Studies suggest that the gut microbiota plays a crucial role in modulating the therapeutic response to immunotherapy. 297 , 298 In fact, specific gut microbial signatures have been shown to differentiate responders from nonresponders across various epithelial tumor types in cohorts treated with ICB. 299 Considering the profound impact of the gut microbiota on the immune system, research investigating the modulation of the gut microbiota via dietary interventions to optimize cancer treatment efficacy has been predominantly centered around immunotherapy. A high-fiber dietary intervention has been associated with significantly prolonged PFS in melanoma patients receiving ICB treatment. 300 Microbiota-derived STING agonists, specifically c-di-AMP, induce the production of type I interferon (IFN-I) in intratumoral monocytes. This activation results in the transformation of mononuclear phagocytes within the TME into immunostimulatory monocytes and DCs. Additionally, it promotes the polarization of macrophages to antitumor macrophages and stimulates crosstalk between NK cells and DCs. A high-fiber diet can trigger this mechanism by enriching the population of Akkermansia muciniphila , which produces c-di-AMP and enhances the therapeutic effect of ICB in melanoma patients. 301 The presence of Akkermansia , a mucin-degrading bacterium, is strongly associated with favorable outcomes in cancer patients. 302 Moreover, inulin, a polysaccharide dietary fiber, can enhance the effectiveness of anti-PD-1 therapy by increasing the abundance of beneficial commensal microbiota genera (e.g., Akkermansia , Lactobacillus and Roseburia ) and SCFAs, further increasing the number of stem-like T-cell factor-1 (Tcf1) + PD-1 + CD8 + T cells. 303 Similarly, oral administration of pectin, another dietary polysaccharide fiber, can largely improve the efficacy of anti-PD-1 mAbs by increasing the number of butyrate-producing bacteria, which is sufficient to promote T-cell infiltration and activation in the TME. 304

Although research into the antitumor or protumor effects of the intratumor microbiome is still in its early stages, recent studies have started to focus on how the intratumor microbiome can influence the effectiveness of immunotherapy. The colonization of Bifidobacterium in the microenvironment, combined with anti-CD47 monoclonal antibody treatment, stimulates the STING signaling pathway and enhances the cross-priming of DCs to upregulate CD8 + T cells. 305 The probiotic Lactobacillus reuteri (Lr) within melanoma promotes the local generation of IFNγ by CD8 + T cells through the release of its tryptophan breakdown metabolite, indole-3-aldehyde (I3A), thus enhancing ICI efficacy. Dietary intake rich in tryptophan boosts the antitumor immunity induced by Lr and ICI, which is dependent on the CD8 + T-cell AhR signaling pathway. 306

Apart from immunotherapy, recent research has also started to investigate how diet, by influencing the gut microbiota, could affect other forms of cancer treatment. By enriching the gut microbiome with queuosine-producing bacteria, HFD can induce chemotherapy resistance in pancreatic cancer through the upregulation of the oxidative stress protector PRDX1. This resistance can be counteracted by SAM, which is typically produced by bacteria in lean diets, highlighting the influence of diet on chemotherapy effectiveness via gut microbiome adjustments. 307 Expanding on the theme of diet’s influence on chemotherapy effectiveness in pancreatic cancer, another study revealed that the microbiota-derived tryptophan metabolite indole-3-acetic acid (3-IAA) is enriched in patients responsive to chemotherapy. Through dietary manipulation of tryptophan, an increase in 3-IAA production enhances chemotherapy efficacy by disrupting cancer cell metabolic fitness via increased reactive oxygen species and reduced autophagy. 308 These findings further emphasize the crucial role of gut microbiota modulation via dietary interventions in cancer treatment outcomes.
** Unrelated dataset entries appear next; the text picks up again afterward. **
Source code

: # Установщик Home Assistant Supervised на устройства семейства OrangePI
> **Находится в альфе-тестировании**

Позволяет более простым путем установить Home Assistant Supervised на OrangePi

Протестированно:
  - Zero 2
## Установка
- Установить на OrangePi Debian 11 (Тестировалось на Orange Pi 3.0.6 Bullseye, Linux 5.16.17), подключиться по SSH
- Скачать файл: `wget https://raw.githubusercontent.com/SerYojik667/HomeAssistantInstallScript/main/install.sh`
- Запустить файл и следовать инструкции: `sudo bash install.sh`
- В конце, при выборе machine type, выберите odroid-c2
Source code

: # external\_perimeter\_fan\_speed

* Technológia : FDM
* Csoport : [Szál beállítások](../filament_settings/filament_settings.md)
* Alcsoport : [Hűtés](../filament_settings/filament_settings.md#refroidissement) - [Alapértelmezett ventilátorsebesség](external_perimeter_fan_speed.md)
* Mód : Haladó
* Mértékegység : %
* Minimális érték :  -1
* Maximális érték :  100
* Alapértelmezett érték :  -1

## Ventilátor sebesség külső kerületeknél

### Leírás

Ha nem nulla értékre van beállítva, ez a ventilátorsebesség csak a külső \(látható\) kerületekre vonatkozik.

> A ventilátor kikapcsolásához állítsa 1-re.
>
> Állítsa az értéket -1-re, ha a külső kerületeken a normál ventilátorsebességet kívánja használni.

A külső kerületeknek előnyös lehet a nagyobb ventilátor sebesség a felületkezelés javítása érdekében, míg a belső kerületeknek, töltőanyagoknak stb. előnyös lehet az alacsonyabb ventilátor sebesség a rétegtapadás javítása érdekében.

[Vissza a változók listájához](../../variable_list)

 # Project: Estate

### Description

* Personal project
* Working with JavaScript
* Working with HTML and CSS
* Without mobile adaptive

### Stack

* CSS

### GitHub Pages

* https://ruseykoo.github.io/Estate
Despite the significant progress in this field, the complex relationships among dietary factors, the gut microbiota, and cancer treatment still need to be understood. Each individual’s microbiome is unique, influenced by genetics, diet, environment, and lifestyle, which adds layers of complexity to the task of identifying universally beneficial interventions. Additionally, the development of high-throughput technologies and bioinformatics tools for microbiome analysis will be vital in deciphering these complex interactions. These advancements could enable the identification of biomarkers for microbiome-related treatment responses and the customization of diet-based interventions to enhance the efficacy of cancer therapies. The identification of specific dietary factors and gut microbiota constituents that can enhance the effectiveness of cancer therapies may lead to the development of personalized treatments to improve therapeutic outcomes for cancer patients.

Implications of dietary intervention for other diseases

Dietary interventions may induce, prevent or delay the progression of various diseases in addition to cancer, which also influence human health and longevity. Healthy dietary patterns that are rich in fiber and beneficial nutrients may reduce the risk of disease, while unhealthy dietary patterns may increase the risk of disease and worsen clinical outcomes. 309 Here, we summarize preclinical and human studies revealing the implications and mechanisms of various dietary patterns on other diseases in addition to cancer, including neurodegenerative diseases, autoimmune diseases, CVD, and metabolic disorders.

Neurodegenerative diseases

Several neurodegenerative diseases (NDs), such as epilepsy, Alzheimer’s disease (AD), Parkinson’s disease (PD), Huntington’s disease (HD), and amyotrophic lateral sclerosis (ALS), which feature chronic progressive damage to the nervous system, have been proven to be tightly connected with nutrient availability and dietary patterns. 310 The underlying mechanisms of various dietary interventions mainly include altering neurotransmitters, remodeling, interfering with brain energy metabolism and mitochondrial function, and altering inflammation and oxidative stress. The underlying mechanisms also include altering the composition and balance of the gut microbiome, which further influence the process of neurodegeneration via the gut-brain axis (Fig. 4 ).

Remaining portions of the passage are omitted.